- [Exercise requirements]
From the data below, retype exactly the lines starting with the one that contains "[01:12] some things" and ending with the one that contains "[01:42] LLMs that", both included.

(Saved data entries)
........

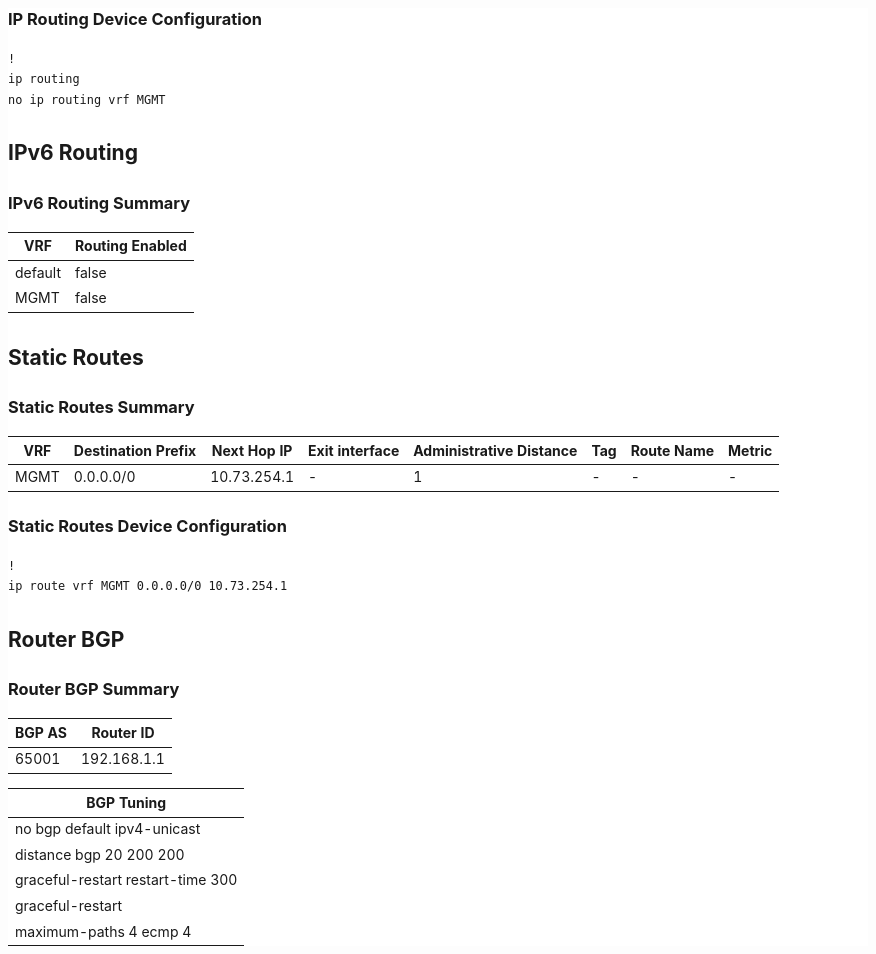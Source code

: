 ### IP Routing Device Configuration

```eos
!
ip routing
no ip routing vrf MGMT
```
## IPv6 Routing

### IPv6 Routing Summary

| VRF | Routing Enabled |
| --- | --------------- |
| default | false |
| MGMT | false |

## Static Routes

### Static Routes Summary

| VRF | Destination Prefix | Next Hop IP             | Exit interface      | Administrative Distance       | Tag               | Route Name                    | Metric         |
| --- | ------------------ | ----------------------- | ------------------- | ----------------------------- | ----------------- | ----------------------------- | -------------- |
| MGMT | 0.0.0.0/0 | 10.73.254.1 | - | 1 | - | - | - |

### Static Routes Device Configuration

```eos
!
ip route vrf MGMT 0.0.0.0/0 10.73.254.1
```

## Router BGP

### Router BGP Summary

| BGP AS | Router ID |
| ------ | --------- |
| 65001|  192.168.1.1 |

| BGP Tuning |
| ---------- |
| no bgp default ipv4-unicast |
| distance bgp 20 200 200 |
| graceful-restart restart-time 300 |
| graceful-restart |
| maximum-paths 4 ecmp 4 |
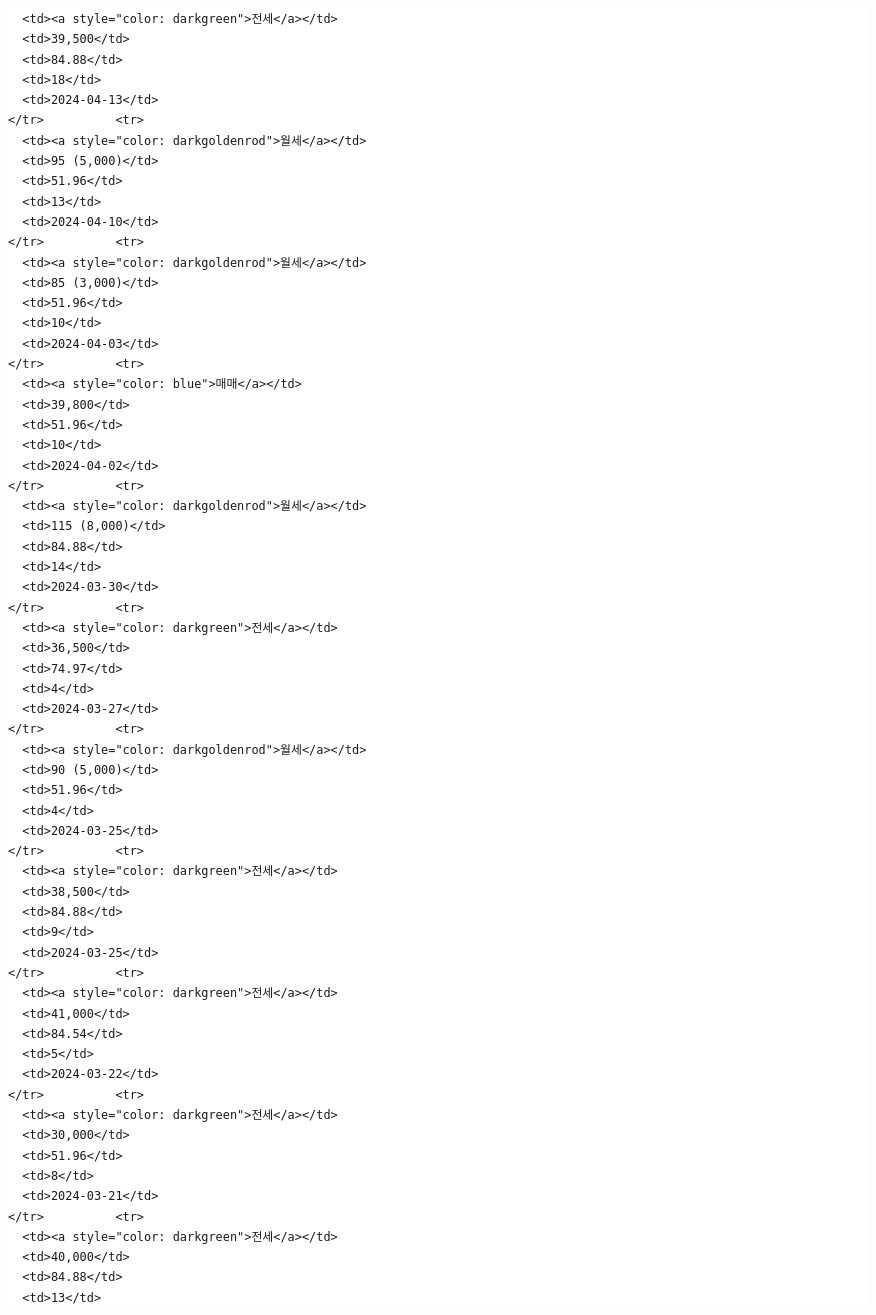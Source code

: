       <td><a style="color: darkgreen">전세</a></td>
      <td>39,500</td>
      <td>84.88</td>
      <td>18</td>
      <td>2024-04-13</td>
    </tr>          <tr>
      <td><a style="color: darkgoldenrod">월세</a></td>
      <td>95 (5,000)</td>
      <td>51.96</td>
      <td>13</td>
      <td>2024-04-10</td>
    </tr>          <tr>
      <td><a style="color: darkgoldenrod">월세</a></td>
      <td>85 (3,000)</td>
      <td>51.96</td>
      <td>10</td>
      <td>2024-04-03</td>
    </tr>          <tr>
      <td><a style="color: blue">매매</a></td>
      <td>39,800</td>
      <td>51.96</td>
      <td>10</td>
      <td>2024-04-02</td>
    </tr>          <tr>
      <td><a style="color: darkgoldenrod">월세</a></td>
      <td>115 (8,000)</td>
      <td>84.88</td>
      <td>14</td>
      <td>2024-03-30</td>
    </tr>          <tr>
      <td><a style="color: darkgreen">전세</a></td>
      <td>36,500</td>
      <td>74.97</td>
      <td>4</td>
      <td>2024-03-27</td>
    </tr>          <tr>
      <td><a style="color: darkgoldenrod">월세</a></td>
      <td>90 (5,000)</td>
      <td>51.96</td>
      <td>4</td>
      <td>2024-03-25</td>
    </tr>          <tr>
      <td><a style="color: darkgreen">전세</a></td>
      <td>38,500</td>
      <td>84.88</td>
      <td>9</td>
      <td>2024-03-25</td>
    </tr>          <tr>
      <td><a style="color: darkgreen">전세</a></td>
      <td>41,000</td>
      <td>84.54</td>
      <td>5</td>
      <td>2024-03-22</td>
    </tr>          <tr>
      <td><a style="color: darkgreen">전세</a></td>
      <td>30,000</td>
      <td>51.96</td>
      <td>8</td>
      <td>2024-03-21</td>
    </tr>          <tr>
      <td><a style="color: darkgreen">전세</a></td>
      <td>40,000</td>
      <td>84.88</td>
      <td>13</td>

........

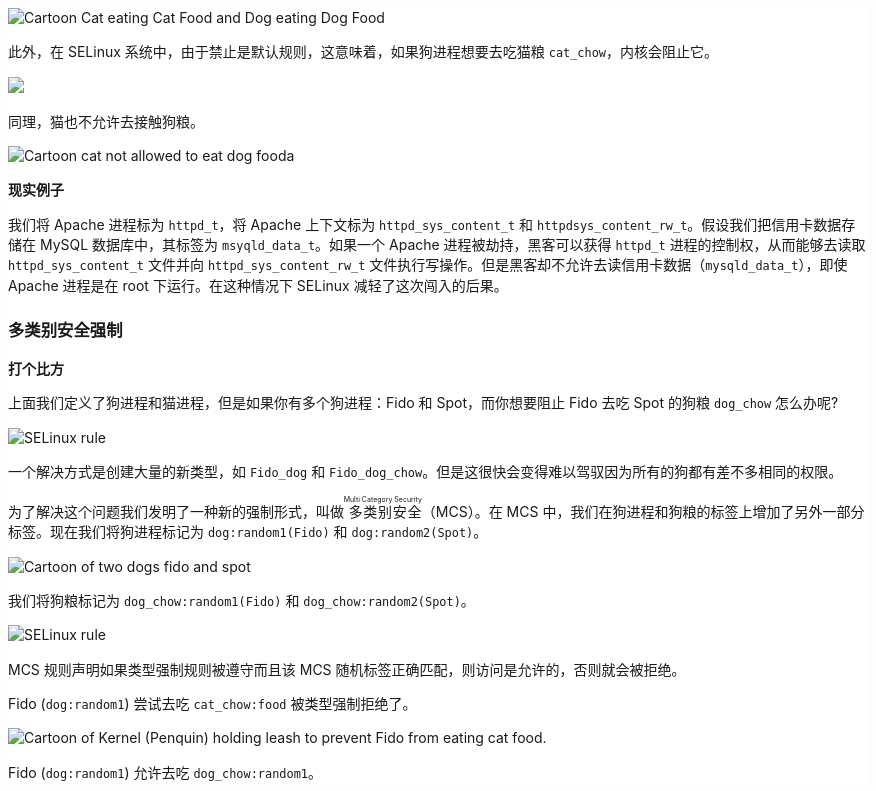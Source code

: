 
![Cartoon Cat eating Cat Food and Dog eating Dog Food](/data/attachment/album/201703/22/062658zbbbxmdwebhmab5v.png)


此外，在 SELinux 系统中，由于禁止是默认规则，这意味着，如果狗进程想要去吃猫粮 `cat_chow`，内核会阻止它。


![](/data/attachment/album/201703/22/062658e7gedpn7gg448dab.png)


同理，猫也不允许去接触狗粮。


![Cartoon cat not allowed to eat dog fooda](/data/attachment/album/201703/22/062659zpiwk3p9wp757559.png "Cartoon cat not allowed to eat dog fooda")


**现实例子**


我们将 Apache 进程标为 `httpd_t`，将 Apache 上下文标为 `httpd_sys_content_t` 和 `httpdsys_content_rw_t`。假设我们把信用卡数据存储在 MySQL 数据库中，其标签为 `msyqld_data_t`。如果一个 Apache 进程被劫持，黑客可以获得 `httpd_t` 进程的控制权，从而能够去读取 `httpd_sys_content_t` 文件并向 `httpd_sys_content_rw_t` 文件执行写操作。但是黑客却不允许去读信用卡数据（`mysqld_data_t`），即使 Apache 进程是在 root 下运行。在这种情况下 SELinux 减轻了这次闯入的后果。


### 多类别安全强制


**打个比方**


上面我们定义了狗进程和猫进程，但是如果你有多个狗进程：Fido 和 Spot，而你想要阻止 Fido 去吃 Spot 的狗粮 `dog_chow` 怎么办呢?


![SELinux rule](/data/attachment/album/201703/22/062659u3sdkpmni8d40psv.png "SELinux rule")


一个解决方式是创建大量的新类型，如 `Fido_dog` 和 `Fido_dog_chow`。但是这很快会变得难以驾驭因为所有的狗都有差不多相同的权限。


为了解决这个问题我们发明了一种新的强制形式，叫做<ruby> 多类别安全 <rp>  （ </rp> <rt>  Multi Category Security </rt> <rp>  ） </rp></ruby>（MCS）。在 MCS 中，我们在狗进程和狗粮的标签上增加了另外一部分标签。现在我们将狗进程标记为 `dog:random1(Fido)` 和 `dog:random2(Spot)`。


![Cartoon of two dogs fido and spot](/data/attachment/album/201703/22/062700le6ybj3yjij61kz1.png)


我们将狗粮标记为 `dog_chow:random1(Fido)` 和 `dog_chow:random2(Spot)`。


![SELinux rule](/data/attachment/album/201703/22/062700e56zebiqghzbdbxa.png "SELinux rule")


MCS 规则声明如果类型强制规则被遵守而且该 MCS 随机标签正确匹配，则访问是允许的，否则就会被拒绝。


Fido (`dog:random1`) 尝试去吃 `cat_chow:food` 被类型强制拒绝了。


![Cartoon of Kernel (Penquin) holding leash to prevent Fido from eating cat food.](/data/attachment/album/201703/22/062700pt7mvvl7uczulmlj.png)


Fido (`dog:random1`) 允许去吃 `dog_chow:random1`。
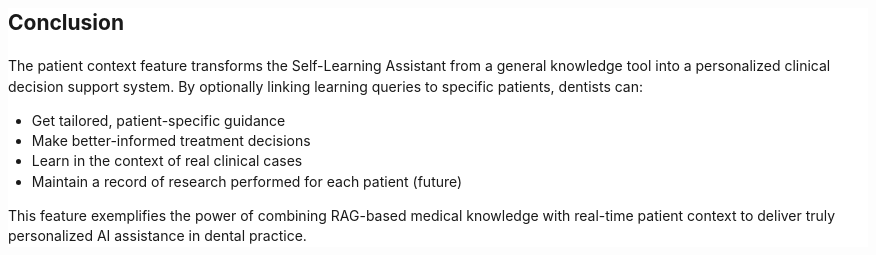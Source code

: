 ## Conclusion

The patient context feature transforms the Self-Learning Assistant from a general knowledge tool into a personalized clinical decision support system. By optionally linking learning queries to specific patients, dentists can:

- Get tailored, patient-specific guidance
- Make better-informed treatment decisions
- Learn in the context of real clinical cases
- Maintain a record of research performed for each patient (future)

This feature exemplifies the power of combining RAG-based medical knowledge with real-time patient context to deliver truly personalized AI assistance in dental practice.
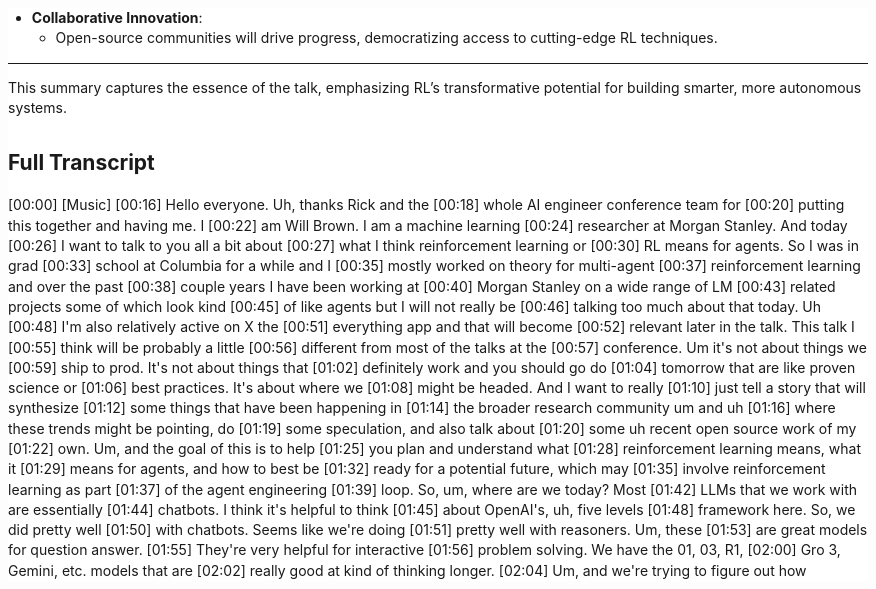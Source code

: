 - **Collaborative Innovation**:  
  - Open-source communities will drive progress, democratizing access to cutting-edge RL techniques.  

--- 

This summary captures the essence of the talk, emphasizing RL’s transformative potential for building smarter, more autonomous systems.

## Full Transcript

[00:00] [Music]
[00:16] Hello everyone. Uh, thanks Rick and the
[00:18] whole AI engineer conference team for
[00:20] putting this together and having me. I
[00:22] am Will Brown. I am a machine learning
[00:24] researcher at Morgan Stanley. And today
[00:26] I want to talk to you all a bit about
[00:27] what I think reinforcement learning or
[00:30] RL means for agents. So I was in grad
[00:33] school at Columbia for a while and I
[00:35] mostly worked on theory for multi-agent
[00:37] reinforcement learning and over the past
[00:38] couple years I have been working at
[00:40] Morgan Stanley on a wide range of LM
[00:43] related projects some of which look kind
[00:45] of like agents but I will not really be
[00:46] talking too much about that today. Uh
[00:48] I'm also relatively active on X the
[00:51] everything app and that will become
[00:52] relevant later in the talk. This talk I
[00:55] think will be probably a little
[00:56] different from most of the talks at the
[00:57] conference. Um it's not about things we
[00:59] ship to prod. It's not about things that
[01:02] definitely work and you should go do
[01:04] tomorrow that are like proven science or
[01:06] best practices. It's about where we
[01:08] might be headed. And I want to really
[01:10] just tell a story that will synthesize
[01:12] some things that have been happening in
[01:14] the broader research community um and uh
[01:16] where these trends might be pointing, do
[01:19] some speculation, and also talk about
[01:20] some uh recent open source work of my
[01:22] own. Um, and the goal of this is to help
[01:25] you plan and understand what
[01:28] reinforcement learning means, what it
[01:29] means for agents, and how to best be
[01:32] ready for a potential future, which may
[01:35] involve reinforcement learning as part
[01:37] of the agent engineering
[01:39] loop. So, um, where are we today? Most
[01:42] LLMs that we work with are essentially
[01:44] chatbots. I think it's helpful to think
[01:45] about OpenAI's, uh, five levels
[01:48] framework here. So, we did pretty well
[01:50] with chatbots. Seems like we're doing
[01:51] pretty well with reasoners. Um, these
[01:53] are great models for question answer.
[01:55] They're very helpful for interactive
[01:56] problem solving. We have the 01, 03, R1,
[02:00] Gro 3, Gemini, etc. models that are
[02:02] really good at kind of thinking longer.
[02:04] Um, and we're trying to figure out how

........

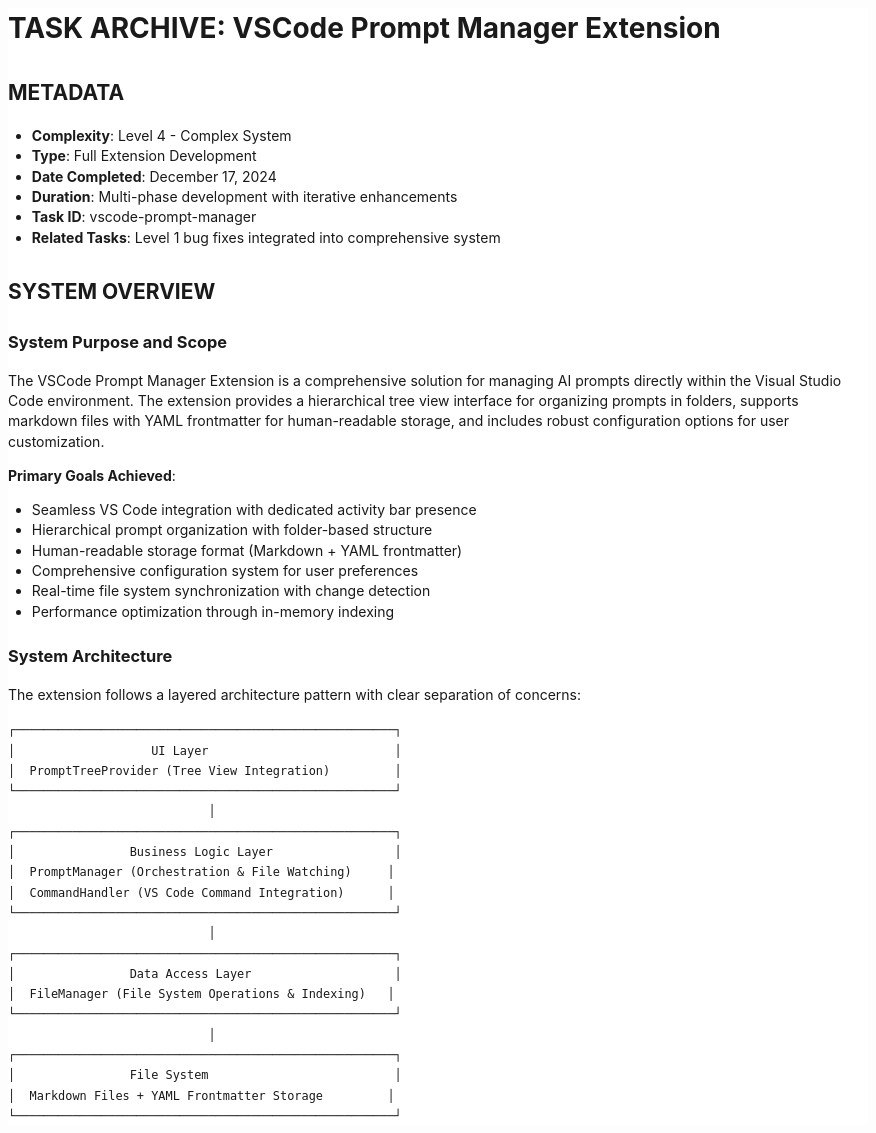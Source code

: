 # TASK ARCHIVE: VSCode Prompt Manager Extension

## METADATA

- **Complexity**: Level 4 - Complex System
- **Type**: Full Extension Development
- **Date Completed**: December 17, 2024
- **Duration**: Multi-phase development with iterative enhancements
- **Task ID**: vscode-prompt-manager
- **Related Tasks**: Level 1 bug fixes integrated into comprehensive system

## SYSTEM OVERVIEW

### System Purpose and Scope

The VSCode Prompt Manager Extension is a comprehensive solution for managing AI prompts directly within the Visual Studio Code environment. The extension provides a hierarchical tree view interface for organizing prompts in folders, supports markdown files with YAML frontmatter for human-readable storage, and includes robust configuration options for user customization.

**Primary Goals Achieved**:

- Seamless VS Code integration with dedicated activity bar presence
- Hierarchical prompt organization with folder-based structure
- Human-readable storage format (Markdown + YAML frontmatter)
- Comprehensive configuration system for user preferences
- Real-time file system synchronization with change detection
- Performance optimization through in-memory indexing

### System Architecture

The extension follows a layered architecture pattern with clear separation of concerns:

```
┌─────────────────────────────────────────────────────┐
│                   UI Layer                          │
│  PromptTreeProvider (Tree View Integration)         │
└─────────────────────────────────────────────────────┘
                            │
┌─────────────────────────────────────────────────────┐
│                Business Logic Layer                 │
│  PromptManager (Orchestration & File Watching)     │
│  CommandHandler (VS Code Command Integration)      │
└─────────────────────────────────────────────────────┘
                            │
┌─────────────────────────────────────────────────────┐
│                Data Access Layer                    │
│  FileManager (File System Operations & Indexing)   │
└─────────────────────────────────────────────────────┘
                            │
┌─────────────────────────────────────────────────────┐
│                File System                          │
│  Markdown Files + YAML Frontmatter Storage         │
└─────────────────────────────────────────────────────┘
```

........

- [Solution for this exercise]
[01:12] some things that have been happening in
[01:14] the broader research community um and uh
[01:16] where these trends might be pointing, do
[01:19] some speculation, and also talk about
[01:20] some uh recent open source work of my
[01:22] own. Um, and the goal of this is to help
[01:25] you plan and understand what
[01:28] reinforcement learning means, what it
[01:29] means for agents, and how to best be
[01:32] ready for a potential future, which may
[01:35] involve reinforcement learning as part
[01:37] of the agent engineering
[01:39] loop. So, um, where are we today? Most
[01:42] LLMs that we work with are essentially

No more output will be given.